The smile bends and pulls down one of his doe eyes further: ““You can’t give life without death, Juanita,” Tudor says.

“Watch me,” I say as I send the signal to the first Ark to release life into what was barren, to give a spinning dead craggy hulk fertility and newness.

And we both watch as life of every shape and size that we can see through our new eyes and plain to our old eyes, that we knew when we were children and that we’ve discovered as we grow, bursts forth at every speed into the new motherland. Its beauty is visceral but I do not cry because my work – our work – is not done.

I breathcode the signal to the nans to dissolve; a final sacrifice. Their remains become like the fountain of youth, salving my makeup with self-sufficiency. I feel the satiation immediately and want no more for food or drink.

I can see the same feeling on Tudor, my kinesic register interpreting his change in posture.

“See?” I ask.

“I hope you’re right.”

There’s nothing to be wrong about. Without the need to consume, there’s no need to make more.

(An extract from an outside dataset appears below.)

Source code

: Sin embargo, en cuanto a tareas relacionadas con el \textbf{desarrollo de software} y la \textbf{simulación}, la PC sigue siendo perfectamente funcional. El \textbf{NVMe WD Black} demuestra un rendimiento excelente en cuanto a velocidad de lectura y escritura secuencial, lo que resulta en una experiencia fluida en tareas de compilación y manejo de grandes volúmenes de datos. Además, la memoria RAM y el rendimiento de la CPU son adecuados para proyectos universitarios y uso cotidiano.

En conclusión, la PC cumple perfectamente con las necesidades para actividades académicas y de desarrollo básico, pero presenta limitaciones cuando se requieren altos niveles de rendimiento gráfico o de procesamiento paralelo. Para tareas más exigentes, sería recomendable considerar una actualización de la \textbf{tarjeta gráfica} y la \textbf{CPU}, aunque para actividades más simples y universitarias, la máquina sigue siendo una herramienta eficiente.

Without the need to die, we are free to live for however long we wish, combing these rocks and stars together, finding only that which calls from within to be outside.

“So are we done?” Tudor asks.

“Yes,” I say with certitude. “We’re done.”

“Then, I’ll see what’s left to be done.”

My brow furrows as I know his meaning. This is not what we meant.

“But you don’t have to,” I say.

“I know,” Tudor says. “But I’ve always wanted to know, and now it’s all that’s left to know.”

“Don’t be stupid,” I say. “There’s nothing. That’s all there is to know. We have the life of stars now. We can see everything for evermore.”

“I’ve seen it, Juanita,” Tudor says.

“No, you haven’t. You’ve seen a mote on a beach.”

“Well, on that much we agree.”

His shoulder rolls around toward me, and he says in a way that annoys me: “I’ll come back to you if I can. I’ll tell you what there is.”

“You won’t. There’s nothing.”

“We’ll see,” Tudor says, and he chooses to fail.

I put his cells in storage. I’ll bring him back when I’ve had enough of this feeling.